For many decades, inland areas of California have experienced faster population growth rates than coastal areas. Indeed, from 1950 to 2010 the Inland Empire (Riverside and San Bernardino Counties) experienced the most rapid rate of population growth in California. But now, for the first time since the 1860s, the Bay Area—long the slowest-growing urban region—is experiencing faster growth rates than any other region of the state.

Clearly, the Bay Area’s strong economy has led to this growth. With robust job gains and relatively high wages, demand to live in the Bay Area is very high. To some extent, local authorities and builders have responded to this demand with new housing construction, much of it multi-unit housing in densely populated areas. Population growth has been especially strong in Santa Clara and Alameda Counties, but San Francisco and San Mateo Counties are also outpacing the more suburban parts of the Bay Area, such as Sonoma and Solano Counties.

In contrast, inland areas are still recovering from the recession and housing bust that hit them hard at the end of the last decade. Declines in employment and very high rates of foreclosure were centered on these inland regions, including the Inland Empire, the San Joaquin Valley, and Sacramento.

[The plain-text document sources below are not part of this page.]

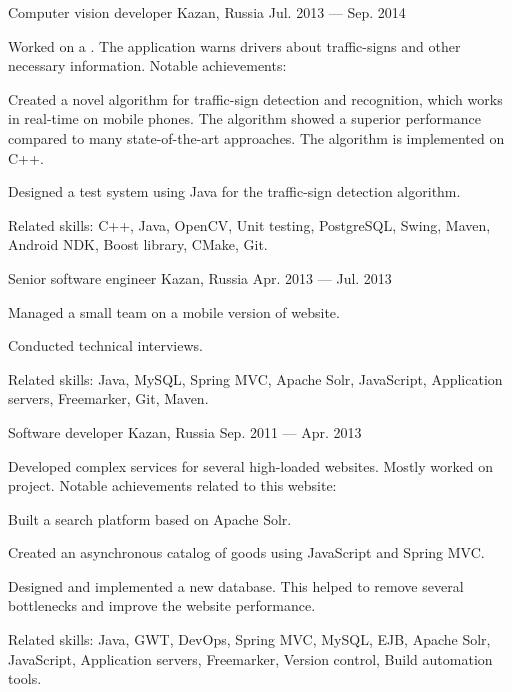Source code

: \begin{cventries}
  \cventry
    {Computer vision developer} %
    {} %
    {Kazan, Russia} %
    {Jul. 2013 --- Sep. 2014} %
    {
    Worked on a . The application warns drivers about traffic-signs and other necessary information. Notable achievements:
      \begin{cvitems}
      \item{Created a novel algorithm for traffic-sign detection and recognition, which works in real-time on mobile phones. The algorithm showed a superior performance compared to many state-of-the-art approaches. The algorithm is implemented on C++.}
      \item{Designed a test system using Java for the traffic-sign detection algorithm.}
      \end{cvitems}
      Related skills: C++, Java, OpenCV, Unit testing, PostgreSQL, Swing, Maven, Android NDK, Boost library, CMake, Git.
    }
    
  \cventry
    {Senior software engineer} %
    {} %
    {Kazan, Russia} %
    {Apr. 2013 --- Jul. 2013} %
    {
      \begin{cvitems_up}
      \item{Managed a small team on a mobile version of  website.}
      \item{Conducted technical interviews.}
      \end{cvitems_up}
      Related skills: Java, MySQL, Spring MVC, Apache Solr, JavaScript, Application servers, Freemarker, Git, Maven.
    }

  \cventry
    {Software developer} %
    {} %
    {Kazan, Russia} %
    {Sep. 2011 --- Apr. 2013} %
    {
    Developed complex services for several high-loaded websites. Mostly worked on  project. Notable achievements related to this website:
      \begin{cvitems}          
      \item{Built a search platform based on Apache Solr.}
      \item{Created an asynchronous catalog of goods using JavaScript and Spring MVC.}
      \item{Designed and implemented a new database. This helped to remove several bottlenecks and improve the website performance.}
      \end{cvitems}
	Related skills: Java, GWT, DevOps, Spring MVC, MySQL, EJB, Apache Solr, JavaScript, Application servers, Freemarker, Version control, Build automation tools.
    }
\end{cventries}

Some might say this is not an important shift in regional growth patterns. After all, at 1.0 percent annual growth, Bay Area populations are not exactly exploding. But growth rates in the Bay Area are twice as high this decade as they were in the previous one, and no one expected the Bay Area to be the fastest-growing region of the state—according to long-term projections, inland areas will have faster growth rates than coastal areas. If recent patterns persist, this conventional wisdom will be turned on its head, and the implications for California’s future—from transportation infrastructure to water demand—could be enormous. As the economic recovery spreads throughout the state, it is reasonable to expect that inland growth will pick up, but to what extent and for how long is highly uncertain.

Chart Source: Author’s calculations based on California Department of Finance data.